Philanthropic trusts hit $830m
Big contributions to three philanthropic trusts in Western Australia augur well for future charitable donations, although the state’s wealthiest person, Gina Rinehart, has bucked the trend.
The Minderoo Foundation has become by far the state’s largest philanthropic trust after Andrew and Nicola Forrest contributed $402 million last year.
That lifted its total assets to $639 million at June 2018.
WA’s second largest charitable trust is the McCusker Charitable Foundation, which has total assets of $98 million.
That figure was reached after Malcolm McCusker quietly contributed $100.1 million in 2017, after registering the foundation as a charity in March of that year.
The establishment of the foundation formalised a pattern of personal charitable donations by Mr McCusker, his late father Sir James, and his sister Carolyn over many years.
A spokesperson said Mr McCusker’s $100.1 million contribution was designed to ensure the foundation could continue to make donations after his death.
In a similar vein, the late Stan Perron ensured his namesake foundation would continue for many years.
Mr Perron, who passed away late last year, pledged the “greater majority” of Perron Group’s assets and future earnings to the Stan Perron Charitable Trust.
With Perron Group having $4 billion in net assets and a profit last year of $299 million, the trust is poised to make a huge difference to philanthropy in WA.
Responsibility for leading the trust rests with the founder’s daughter, Elizabeth Perron.
Mrs Rinehart is Australia’s wealthiest woman and supports multiple charities and community groups, although the extent of her giving is unknown.
She has been a major backer of swimming, volleyball, rowing and other non-contact sports, has donated to charities including Parkerville Children and Youth Care, and supported breast cancer research.
Some of this giving has been through her businesses, including Hancock Prospecting and Roy Hill Holdings, while other donations have been through the Rinehart Family Medical Foundation.
The foundation’s latest financial report shows it had total assets of $73 million at June 2017.

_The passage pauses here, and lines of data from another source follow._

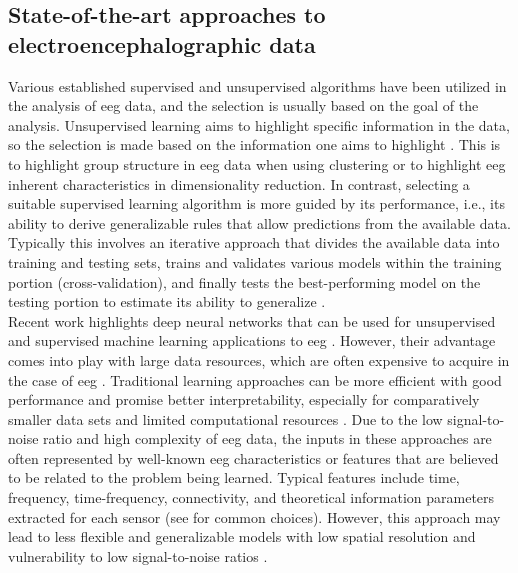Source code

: \subsection{State-of-the-art approaches to electroencephalographic data}
\label{theory:ml:applications_eeg}
Various established supervised and unsupervised algorithms have been utilized in the analysis of \gls{eeg} data, and the selection is usually based on the goal of the analysis. Unsupervised learning aims to highlight specific information in the data, so the selection is made based on the information one aims to highlight \cite{Shalev2014}. This is to highlight group structure in \gls{eeg} data when using clustering or to highlight \gls{eeg} inherent characteristics in dimensionality reduction. In contrast, selecting a suitable supervised learning algorithm is more guided by its performance, i.e., its ability to derive generalizable rules that allow predictions from the available data. Typically this involves an iterative approach that divides the available data into training and testing sets, trains and validates various models within the training portion (cross-validation), and finally tests the best-performing model on the testing portion to estimate its ability to generalize \cite{Hastie2009}.\\
Recent work highlights deep neural networks that can be used for unsupervised and supervised machine learning applications to \gls{eeg} \cite{Roy2019}. However, their advantage comes into play with large data resources, which are often expensive to acquire in the case of \gls{eeg} \cite{Banville2021}. Traditional learning approaches can be more efficient with good performance and promise better interpretability, especially for comparatively smaller data sets and limited computational resources \cite{Gemein2020}. Due to the low signal-to-noise ratio and high complexity of \gls{eeg} data, the inputs in these approaches are often represented by well-known \gls{eeg} characteristics or features that are believed to be related to the problem being learned. Typical features include time, frequency, time-frequency, connectivity, and theoretical information parameters extracted for each sensor (see \citeauthor{Gemein2020} \cite{Gemein2020} for common choices). However, this approach may lead to less flexible and generalizable models with low spatial resolution and vulnerability to low signal-to-noise ratios \cite{Saeidi2021}.\\
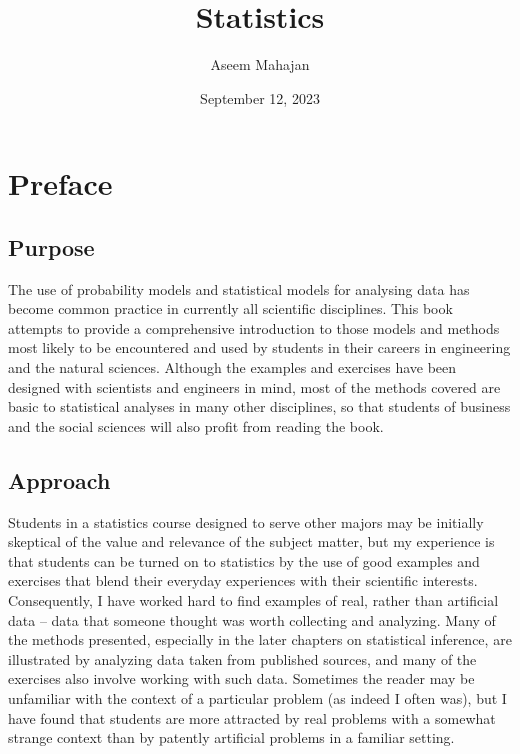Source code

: \documentclass[]{book}
\title{Statistics}
\author{Aseem Mahajan}
\date{September 12, 2023}
\begin{document}
\chapter*{Preface}
\section*{Purpose}
The use of probability models and statistical models for analysing data has become common practice in currently all scientific disciplines. This book attempts to provide a comprehensive introduction to those models and methods most likely to be encountered and used by students in their careers in engineering and the natural sciences. Although the examples and exercises have been designed with scientists and engineers in mind, most of the methods covered are basic to statistical analyses in many other disciplines, so that students of business and the social sciences will also profit from reading the book.

\section*{Approach}
Students in a statistics course designed to serve other majors may be initially skeptical of the value and relevance of the subject matter, but my experience is that students can be turned on to statistics by the use of good examples and exercises that blend their everyday experiences with their scientific interests. Consequently, I have worked hard to find examples of real, rather than artificial data -- data that someone thought was worth collecting and analyzing. Many of the methods presented, especially in the later chapters on statistical inference, are illustrated by analyzing data taken from published sources, and many of the exercises also involve working with such data. Sometimes the reader may be unfamiliar with the context of a particular problem (as indeed I often was), but I have found that students are more attracted by real problems with a somewhat strange context than by patently artificial problems in a familiar setting.
\end{document}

However, this was down from $258 million one year earlier, after the foundation took the extraordinary step of refunding Mrs Rinehart’s single largest contribution of $175 million.
That contribution was earmarked for a hospital in Darwin but was refunded, with interest of $14 million.
The foundation’s annual report said this followed a change of government in the Northern Territory.
“Given the size of the donation, the specific purpose for which it was made, and the apparent lack of appetite by the NT government to build the hospital, the foundation offered to return the donation to the donor,” it stated.
Minderoo has not just expanded its assets – its donations increased last year to $56 million from $16.7 million previously, according to its annual report.
Projects and causes it supported include the Forrest Hall building at the University of Western Australia, university scholarships, an anti-cancer initiative and a partnership with Telethon Kids Institute.
It has also recruited former banker Andrew Hagger as its chief executive, following growth in staff numbers to 72.
The growth in donations meant Minderoo has overtaken Channel 7 Telethon Trust as the largest philanthropic foundation listed on the BNiQ database (which is ranked by funds distributed).
The Telethon Trust distributed $24.5 million to charities in the year to December 2017, down slightly from $27.3 million in the prior year.
The Perron trust distributed $12.8 million in the year to June 2018, the McCusker foundation distributed $5 million in the same period, while the Rinehart foundation distributed $2.7 million in the year to June 2017.